Action item — Using the data that follows, output only the lines from the line with "Website for business type customers | [optional]" up to and including the line with "<i>Follow me around the web:</i><br>", exactly, leaving pictures aside.
== Segment start ==
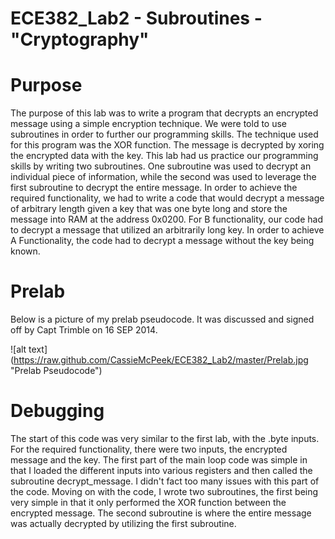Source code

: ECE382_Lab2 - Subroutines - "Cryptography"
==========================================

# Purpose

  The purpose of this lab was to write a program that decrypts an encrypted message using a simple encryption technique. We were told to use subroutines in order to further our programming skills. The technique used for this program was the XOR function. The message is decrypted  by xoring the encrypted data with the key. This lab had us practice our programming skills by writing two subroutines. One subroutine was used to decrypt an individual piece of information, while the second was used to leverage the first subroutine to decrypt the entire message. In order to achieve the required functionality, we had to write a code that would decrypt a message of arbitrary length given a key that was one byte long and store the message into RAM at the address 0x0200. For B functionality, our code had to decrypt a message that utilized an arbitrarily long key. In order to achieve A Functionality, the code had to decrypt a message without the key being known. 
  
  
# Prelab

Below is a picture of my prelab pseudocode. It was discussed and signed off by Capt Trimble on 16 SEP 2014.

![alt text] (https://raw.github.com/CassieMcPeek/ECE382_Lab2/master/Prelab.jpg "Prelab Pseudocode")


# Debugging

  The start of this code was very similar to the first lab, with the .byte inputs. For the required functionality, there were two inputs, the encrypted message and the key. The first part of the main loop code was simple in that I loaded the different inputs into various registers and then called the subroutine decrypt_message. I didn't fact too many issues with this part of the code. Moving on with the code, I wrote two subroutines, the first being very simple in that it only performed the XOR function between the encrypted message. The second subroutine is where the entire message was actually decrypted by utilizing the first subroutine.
== Segment end ==
== Segment start ==
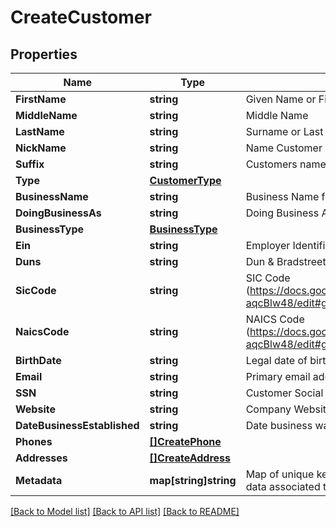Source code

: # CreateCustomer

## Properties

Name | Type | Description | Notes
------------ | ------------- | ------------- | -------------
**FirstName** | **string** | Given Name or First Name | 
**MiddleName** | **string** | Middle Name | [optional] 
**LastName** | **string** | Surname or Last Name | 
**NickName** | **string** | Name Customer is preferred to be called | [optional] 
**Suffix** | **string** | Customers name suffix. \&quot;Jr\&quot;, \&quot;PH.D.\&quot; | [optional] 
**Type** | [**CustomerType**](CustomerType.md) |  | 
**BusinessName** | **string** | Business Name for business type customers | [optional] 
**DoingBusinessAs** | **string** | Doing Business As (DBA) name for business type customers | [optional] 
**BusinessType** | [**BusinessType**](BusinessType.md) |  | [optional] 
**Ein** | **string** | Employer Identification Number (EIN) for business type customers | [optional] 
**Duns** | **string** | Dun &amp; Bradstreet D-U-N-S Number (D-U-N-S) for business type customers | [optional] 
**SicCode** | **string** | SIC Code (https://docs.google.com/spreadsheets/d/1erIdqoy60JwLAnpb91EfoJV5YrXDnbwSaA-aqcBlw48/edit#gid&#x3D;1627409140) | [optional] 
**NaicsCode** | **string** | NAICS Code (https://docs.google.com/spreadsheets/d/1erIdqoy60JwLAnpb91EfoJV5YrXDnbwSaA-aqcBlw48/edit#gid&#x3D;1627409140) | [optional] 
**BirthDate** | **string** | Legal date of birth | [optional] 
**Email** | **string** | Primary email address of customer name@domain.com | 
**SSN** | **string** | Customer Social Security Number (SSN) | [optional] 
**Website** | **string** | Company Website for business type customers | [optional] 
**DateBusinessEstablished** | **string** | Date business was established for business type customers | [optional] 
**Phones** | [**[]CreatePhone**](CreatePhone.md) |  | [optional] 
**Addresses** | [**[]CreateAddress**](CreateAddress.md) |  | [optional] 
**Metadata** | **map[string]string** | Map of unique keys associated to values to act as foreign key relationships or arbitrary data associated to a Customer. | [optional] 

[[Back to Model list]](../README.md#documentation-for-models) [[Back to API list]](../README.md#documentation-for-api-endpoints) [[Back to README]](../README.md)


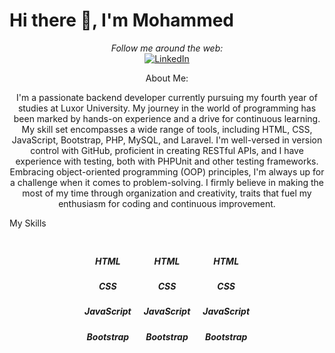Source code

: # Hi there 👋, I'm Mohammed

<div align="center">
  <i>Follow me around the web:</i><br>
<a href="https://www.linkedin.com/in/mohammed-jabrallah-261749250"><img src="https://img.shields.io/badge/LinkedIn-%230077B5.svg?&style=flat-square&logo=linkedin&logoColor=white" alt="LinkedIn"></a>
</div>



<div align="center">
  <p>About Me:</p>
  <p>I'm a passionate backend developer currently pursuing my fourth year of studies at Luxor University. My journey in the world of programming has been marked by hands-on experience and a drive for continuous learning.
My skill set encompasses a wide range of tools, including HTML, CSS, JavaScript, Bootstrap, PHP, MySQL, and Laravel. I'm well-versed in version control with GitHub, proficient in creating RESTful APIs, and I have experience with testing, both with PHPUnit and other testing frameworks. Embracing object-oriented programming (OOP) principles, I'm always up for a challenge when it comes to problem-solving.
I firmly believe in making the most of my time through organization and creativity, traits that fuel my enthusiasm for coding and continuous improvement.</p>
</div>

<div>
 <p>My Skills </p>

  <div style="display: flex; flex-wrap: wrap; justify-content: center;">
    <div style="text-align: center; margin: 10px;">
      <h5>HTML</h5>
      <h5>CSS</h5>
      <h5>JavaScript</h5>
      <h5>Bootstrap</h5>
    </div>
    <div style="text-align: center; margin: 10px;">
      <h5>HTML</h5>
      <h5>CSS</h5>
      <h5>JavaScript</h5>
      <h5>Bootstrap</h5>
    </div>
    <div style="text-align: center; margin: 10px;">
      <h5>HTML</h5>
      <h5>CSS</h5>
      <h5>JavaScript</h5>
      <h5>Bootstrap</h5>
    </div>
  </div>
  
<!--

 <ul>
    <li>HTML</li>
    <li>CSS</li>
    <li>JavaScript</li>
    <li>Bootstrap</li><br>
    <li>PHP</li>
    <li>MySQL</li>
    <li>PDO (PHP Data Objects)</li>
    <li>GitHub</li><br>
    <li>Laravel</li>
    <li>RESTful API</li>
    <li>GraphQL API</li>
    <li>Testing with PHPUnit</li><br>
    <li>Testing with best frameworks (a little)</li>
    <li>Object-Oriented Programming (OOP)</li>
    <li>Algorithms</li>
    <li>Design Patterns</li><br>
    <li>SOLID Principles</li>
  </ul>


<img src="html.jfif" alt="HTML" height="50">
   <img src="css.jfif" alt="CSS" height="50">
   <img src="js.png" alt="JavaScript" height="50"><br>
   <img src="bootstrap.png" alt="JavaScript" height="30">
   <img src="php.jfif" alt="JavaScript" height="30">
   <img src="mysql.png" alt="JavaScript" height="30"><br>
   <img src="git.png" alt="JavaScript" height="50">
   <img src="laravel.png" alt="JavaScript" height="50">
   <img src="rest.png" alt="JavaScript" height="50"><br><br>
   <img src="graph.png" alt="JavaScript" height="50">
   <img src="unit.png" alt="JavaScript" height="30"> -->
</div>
== Segment end ==
Finished task —
**Website** | **string** | Company Website for business type customers | [optional] 
**DateBusinessEstablished** | **string** | Date business was established for business type customers | [optional] 
**Phones** | [**[]CreatePhone**](CreatePhone.md) |  | [optional] 
**Addresses** | [**[]CreateAddress**](CreateAddress.md) |  | [optional] 
**Metadata** | **map[string]string** | Map of unique keys associated to values to act as foreign key relationships or arbitrary data associated to a Customer. | [optional] 

[[Back to Model list]](../README.md#documentation-for-models) [[Back to API list]](../README.md#documentation-for-api-endpoints) [[Back to README]](../README.md)


Source code

: # Hi there 👋, I'm Mohammed

<div align="center">
  <i>Follow me around the web:</i><br>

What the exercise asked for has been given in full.